The holiday gift on real estate investors’ lists this year is: student housing.
Investcorp picked up more than $300 million worth of the darling asset class, including two properties in Texas, the Bahrain-based investor said in a news release.
The purchase includes four properties and totals almost 3,000 beds.
The properties are located off-campus near Texas A&M University in College Station, Texas State University in San Marcos, University of Kentucky in Lexington and University of Oklahoma in Norman. The addresses and sellers weren’t disclosed.
The asset at Texas A&M has 792 beds and is 99 percent occupied; the Texas State asset has 486 beds and is 98 percent occupied.
The property at University of Kentucky has 699 beds and is 96 percent occupied. The 684-bed asset at University of Oklahoma asset is 99 percent occupied.
This isn’t Investcorp’s first student housing purchase. It has owned and managed about 20,000 beds across 30 investments, the release said.

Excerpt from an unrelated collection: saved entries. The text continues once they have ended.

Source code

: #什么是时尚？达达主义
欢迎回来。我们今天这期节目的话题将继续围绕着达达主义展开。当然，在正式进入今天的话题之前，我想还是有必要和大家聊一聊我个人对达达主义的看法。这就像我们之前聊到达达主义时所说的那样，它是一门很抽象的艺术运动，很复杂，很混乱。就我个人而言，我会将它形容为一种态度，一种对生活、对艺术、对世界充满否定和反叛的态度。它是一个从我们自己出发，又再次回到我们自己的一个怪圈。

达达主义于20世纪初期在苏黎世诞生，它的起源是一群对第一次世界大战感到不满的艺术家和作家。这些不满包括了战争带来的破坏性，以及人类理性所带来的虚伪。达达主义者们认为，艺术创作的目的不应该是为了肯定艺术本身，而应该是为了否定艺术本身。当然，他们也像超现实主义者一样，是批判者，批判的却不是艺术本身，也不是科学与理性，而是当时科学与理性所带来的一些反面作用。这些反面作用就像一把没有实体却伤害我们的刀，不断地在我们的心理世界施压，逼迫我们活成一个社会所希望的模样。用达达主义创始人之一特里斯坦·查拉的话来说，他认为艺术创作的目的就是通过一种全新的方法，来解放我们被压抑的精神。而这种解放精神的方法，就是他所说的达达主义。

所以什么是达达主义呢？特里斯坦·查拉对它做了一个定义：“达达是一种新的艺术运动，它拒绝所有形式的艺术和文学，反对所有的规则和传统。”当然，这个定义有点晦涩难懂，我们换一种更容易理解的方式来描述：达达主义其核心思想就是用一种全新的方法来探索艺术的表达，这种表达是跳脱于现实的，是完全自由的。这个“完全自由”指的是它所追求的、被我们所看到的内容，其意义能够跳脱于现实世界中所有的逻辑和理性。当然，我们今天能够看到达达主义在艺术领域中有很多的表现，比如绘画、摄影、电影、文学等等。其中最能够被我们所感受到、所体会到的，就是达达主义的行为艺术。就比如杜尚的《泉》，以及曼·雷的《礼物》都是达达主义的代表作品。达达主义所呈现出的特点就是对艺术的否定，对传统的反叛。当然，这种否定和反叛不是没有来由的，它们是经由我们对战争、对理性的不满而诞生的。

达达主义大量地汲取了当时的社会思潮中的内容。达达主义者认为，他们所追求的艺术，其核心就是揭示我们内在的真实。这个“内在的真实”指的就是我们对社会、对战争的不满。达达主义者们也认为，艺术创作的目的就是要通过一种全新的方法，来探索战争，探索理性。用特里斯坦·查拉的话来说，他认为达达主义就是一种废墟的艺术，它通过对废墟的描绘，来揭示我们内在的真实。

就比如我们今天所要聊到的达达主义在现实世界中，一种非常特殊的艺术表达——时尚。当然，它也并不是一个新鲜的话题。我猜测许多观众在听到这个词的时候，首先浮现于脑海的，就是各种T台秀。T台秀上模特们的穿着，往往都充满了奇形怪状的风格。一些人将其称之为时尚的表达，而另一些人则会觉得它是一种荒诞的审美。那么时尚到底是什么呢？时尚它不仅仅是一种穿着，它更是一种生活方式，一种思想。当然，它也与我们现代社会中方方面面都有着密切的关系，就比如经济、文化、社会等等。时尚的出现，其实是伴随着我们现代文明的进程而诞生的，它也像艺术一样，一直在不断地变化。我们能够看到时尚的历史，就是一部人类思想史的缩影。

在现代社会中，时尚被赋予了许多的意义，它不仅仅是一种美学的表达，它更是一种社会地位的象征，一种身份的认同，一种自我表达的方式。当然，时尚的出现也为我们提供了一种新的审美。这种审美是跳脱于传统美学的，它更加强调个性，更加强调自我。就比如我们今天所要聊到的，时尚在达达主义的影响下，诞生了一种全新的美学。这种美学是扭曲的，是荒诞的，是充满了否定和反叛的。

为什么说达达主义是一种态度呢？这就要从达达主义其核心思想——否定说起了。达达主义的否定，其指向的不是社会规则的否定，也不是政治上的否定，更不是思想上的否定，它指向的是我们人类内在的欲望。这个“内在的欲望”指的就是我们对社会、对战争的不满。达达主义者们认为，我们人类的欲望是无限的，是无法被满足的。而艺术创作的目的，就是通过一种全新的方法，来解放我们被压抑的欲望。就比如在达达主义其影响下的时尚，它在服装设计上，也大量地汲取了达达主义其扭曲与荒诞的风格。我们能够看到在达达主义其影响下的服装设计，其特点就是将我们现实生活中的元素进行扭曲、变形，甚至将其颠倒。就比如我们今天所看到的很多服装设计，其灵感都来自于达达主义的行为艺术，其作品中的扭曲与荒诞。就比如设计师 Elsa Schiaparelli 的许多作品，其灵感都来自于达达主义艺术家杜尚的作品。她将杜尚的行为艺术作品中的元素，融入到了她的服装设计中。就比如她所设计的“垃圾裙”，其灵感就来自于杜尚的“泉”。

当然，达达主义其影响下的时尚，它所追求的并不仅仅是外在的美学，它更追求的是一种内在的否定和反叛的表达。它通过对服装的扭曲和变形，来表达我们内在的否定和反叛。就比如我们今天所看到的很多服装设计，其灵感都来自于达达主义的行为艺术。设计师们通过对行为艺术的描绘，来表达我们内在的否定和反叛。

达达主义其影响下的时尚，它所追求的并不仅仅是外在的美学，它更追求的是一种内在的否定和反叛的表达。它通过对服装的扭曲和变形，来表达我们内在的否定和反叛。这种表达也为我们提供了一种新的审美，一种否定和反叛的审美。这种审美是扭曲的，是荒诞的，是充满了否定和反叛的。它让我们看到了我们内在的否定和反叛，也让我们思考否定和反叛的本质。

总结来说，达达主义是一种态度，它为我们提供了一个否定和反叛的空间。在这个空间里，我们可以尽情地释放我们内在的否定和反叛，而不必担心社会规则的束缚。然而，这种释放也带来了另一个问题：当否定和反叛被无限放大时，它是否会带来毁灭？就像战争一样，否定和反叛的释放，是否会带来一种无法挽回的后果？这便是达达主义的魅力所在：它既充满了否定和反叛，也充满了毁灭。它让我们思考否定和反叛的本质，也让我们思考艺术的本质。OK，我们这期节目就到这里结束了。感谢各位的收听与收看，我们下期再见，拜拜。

Unlike the tumultuous multifamily and office markets, student housing has remained resilient even in the face of high interest rates.
This school year, student housing has seen rent growth averaging 5 percent across the top 200 university markets, the Investcorp release noted, citing Yardi.
That’s in part because there’s a shortage of student housing.
Schools are enrolling 1.34 students for each available bed at the top 20 universities by housing inventory, CoStar reported, citing data from Walker and Dunlop in May. That ratio was 1.46 at Texas Tech University, 1.23 at Texas A&M University and 1.04 at the University of Texas at Austin.